Jonathon Delacour’s post about patriotism and Bean’s pointer to The End of the World (a charming little flash animation) coalesced for me in a strange way. I suppose, though I’ve been living in several different states, that I’d still label myself as a Californian. Though technically a part of the United States, California often seems like a separate country lacking the missionary zeal that fills the heartland. As the sixth largest economy in the world, perhaps that sense of being separate is warranted. However, it comes at a price.

Almost nothing in California is native. Its past is shallow; the town I grew up in was founded, like most of the state— after the Civil War. There are no memories of the divisiveness that founded the country, no sense that unity was something that people spilled blood to gain—just dreams and hopes wrapped around prosperity. The land was stolen and exploited, as were the people who flocked there in search of a better life. There is no sense of a “mission” beyond that of self-improvement. Somehow, electing an immigrant body-builder turned star to the position of governor seems poetic.

Few flags are waved proudly in California. One is more likely to see the Mexican flag, or a flag from another country (at least when I was last there, nearly a decade ago) than one is to see the state flag of the golden bear. While I suspect that the stars and stripes flag of the US is probably more prominent since 9/11, it wasn’t (when I was there) much of a flag-waving state. Corporate logos probably have a higher “recognition factor” than flags, at least in California.

The situation in Arkansas is different. The state was deeply divided during the Civil War. The state flag displays its connection with the south by mirroring the stars and bars flag of the confederacy. It can be seen in nearly every business, on many homes, and it is virtually impossible to pass through the state without seeing its colors, which remind me of the cape used to inflame bulls before a fight. I was unfamiliar with this sort of fierce regionalism, which contrasts deeply with the relatively mild narcissism and ahistoricism prevalent in California. Arkansas is often called “the buckle of the Bible belt” with good reason. I wouldn’t really call it “patriotism”— it is more akin to missionary zeal, at least in its darker forms.

However, such fierce dedication to nationalism or regionalism is not exclusively negative. With it comes an admirable dedication to tradition—to the remembrance of cultural values that have served, and continue to bind a country born filled with irreconcilable differences. In California, I never understood what being “American” was really all about. In the South and Midwest, it just sort of slaps you in the face. It isn’t really as much about the sort of “militarism” that Jonathon talks about (which seems a logical conclusion based on a reading of the media), but rather about ties of a different sort. Driving across the Midwest this summer, I think the most popular names for towns give a better clue.
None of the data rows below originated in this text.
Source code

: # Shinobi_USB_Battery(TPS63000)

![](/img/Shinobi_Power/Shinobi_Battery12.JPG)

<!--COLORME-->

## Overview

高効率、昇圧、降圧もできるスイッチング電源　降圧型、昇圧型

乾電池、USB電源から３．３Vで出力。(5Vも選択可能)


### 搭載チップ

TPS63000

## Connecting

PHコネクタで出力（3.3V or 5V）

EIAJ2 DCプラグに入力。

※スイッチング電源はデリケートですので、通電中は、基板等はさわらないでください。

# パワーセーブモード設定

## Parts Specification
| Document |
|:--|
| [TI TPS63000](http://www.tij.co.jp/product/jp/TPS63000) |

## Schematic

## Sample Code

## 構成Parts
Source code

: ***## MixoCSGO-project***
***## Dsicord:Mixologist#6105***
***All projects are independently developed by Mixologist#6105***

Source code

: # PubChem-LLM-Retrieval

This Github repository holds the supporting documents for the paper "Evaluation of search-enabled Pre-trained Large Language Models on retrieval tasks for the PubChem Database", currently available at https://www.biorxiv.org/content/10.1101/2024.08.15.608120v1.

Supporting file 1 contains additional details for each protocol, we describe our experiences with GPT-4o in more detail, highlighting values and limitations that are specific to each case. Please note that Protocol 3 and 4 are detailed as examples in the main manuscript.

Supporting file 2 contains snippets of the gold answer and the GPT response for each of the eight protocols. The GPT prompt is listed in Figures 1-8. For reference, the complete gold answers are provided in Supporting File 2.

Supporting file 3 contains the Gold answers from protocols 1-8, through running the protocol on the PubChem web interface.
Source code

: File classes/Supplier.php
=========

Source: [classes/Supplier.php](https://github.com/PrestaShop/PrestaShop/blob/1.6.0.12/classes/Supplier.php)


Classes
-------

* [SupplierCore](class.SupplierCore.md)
Every state is filled with names stolen from other places—there is a Paris, Texas as well as Paris, Stuttgart, and London, Arkansas. People bring bits of their previous homes along with them, at least in name. But as near as I can figure, the most popular recurrent names for towns in America seem to be Independence and Hope. There are at least ten Independences, and ten Hopes (even more if you count variants like “Hopeville”). In the nineteenth century, the Midwest was filled with utopian communities that sprung up to declare their separatism from nationalistic values. The Midwest once rallied around those values—rather than the militarism that seems to fill our current media. It has been a tremendous coup by the conservatives in this country to make missionary hope equivalent to flag-waving nationalism in the twentieth century.
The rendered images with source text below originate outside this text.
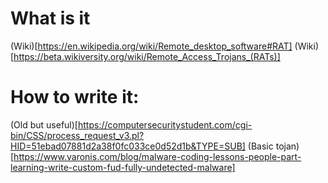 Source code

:# What is it
(Wiki)[https://en.wikipedia.org/wiki/Remote_desktop_software#RAT]
(Wiki)[https://beta.wikiversity.org/wiki/Remote_Access_Trojans_(RATs)]

# How to write it:
(Old but useful)[https://computersecuritystudent.com/cgi-bin/CSS/process_request_v3.pl?HID=51ebad07881d2a38f0fc033ce0d52d1b&TYPE=SUB]
(Basic tojan)[https://www.varonis.com/blog/malware-coding-lessons-people-part-learning-write-custom-fud-fully-undetected-malware]

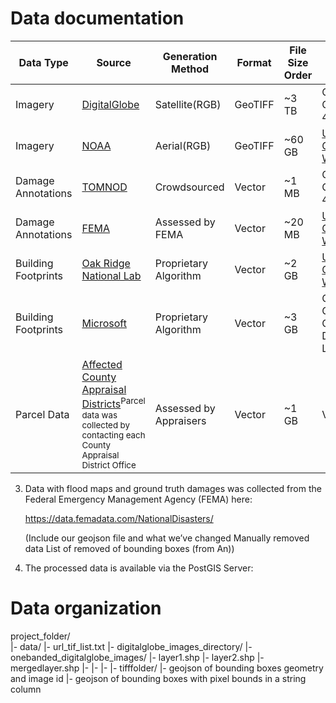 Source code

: # Data documentation

| Data Type| Source|Generation Method|Format|File Size Order|License|
| -------------- | ----------- | ------------ | ------------- |-------------- | ------------- |
| Imagery|[DigitalGlobe](https://www.digitalglobe.com/opendata/hurricane-harvey/post-event)| Satellite(RGB)|GeoTIFF|~3 TB|Creative Commons 4.0|
| Imagery|[NOAA](https://storms.ngs.noaa.gov/storms/harvey/index.html#7/28.400/-96.690)|Aerial(RGB)|GeoTIFF|~60 GB|[US Government Works](https://www.usa.gov/government-works)|
| Damage Annotations|[TOMNOD](https://www.digitalglobe.com/opendata/hurricane-harvey/vector-data)|Crowdsourced|Vector|~1 MB|Creative Commons 4.0|
| Damage Annotations|[FEMA](https://data.femadata.com/NationalDisasters/)|Assessed by FEMA|Vector|~20 MB|[US Government Works](https://www.usa.gov/government-works)|
| Building Footprints|[Oak Ridge National Lab](https://data.femadata.com/NationalDisasters/)|Proprietary Algorithm|Vector|~2 GB|[US Government Works](https://www.usa.gov/government-works)|
| Building Footprints|[Microsoft](https://github.com/Microsoft/Open-Maps/wiki/Microsoft-Building-Footprint-Release)| Proprietary Algorithm|Vector|~3 GB|Open Data Commons Open Database License|
|Parcel Data|[Affected County Appraisal Districts](https://github.com/DDS-Lab/disaster-image-processing/blob/master/Parcel%20Data%20for%20Affected%20Counties%20-%20Sheet1.csv)<sup>Parcel data was collected by contacting each County Appraisal District Office</sup>|Assessed by Appraisers|Vector|~1 GB|Variable|



3. Data with flood maps and ground truth damages was collected from the Federal Emergency Management Agency (FEMA) here:  

      https://data.femadata.com/NationalDisasters/




      (Include our geojson file and what we’ve changed
        Manually removed data
        List of removed of bounding boxes (from An))

6. The processed data is available via the PostGIS Server:  

# Data organization

project_folder/    
      |- data/
         |- url_tif_list.txt
         |- digitalglobe_images_directory/
         |- onebanded_digitalglobe_images/
         |- layer1.shp
         |- layer2.shp
         |- mergedlayer.shp
         |-
         |-
         |-
         |- tifffolder/
         |- geojson of bounding boxes geometry and image id
         |- geojson of bounding boxes with pixel bounds in a string column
In the twentieth century, there seems to be no place left to plant a new flag and declare hope for independence. America, however, remains rigidly locked in its missionary position—forgetting that ideas provide a more lasting force than guns. The problem with old flags is that (appropriating Pound’s remarks about metaphor), they have lost their currency. The delicate etched faces that formed them have worn away leaving burnished gun barrels. Hope and independence are not found by staring down the barrel of a gun.

I think a lot about the power of tradition these days—is it possible to keep what is good about it without bathing in the blood it costs? Is it possible to maintain the self-reflexive identity it forms without pointlessly trading in dead metaphors? National identities are subject to constant reinvention; it seems imperative to keep those identities living and formative rather than dead and rote. I’m not convinced that nationalism or regionalism are entirely bad things—only the rote recital of ideas that are long past their sell-by date.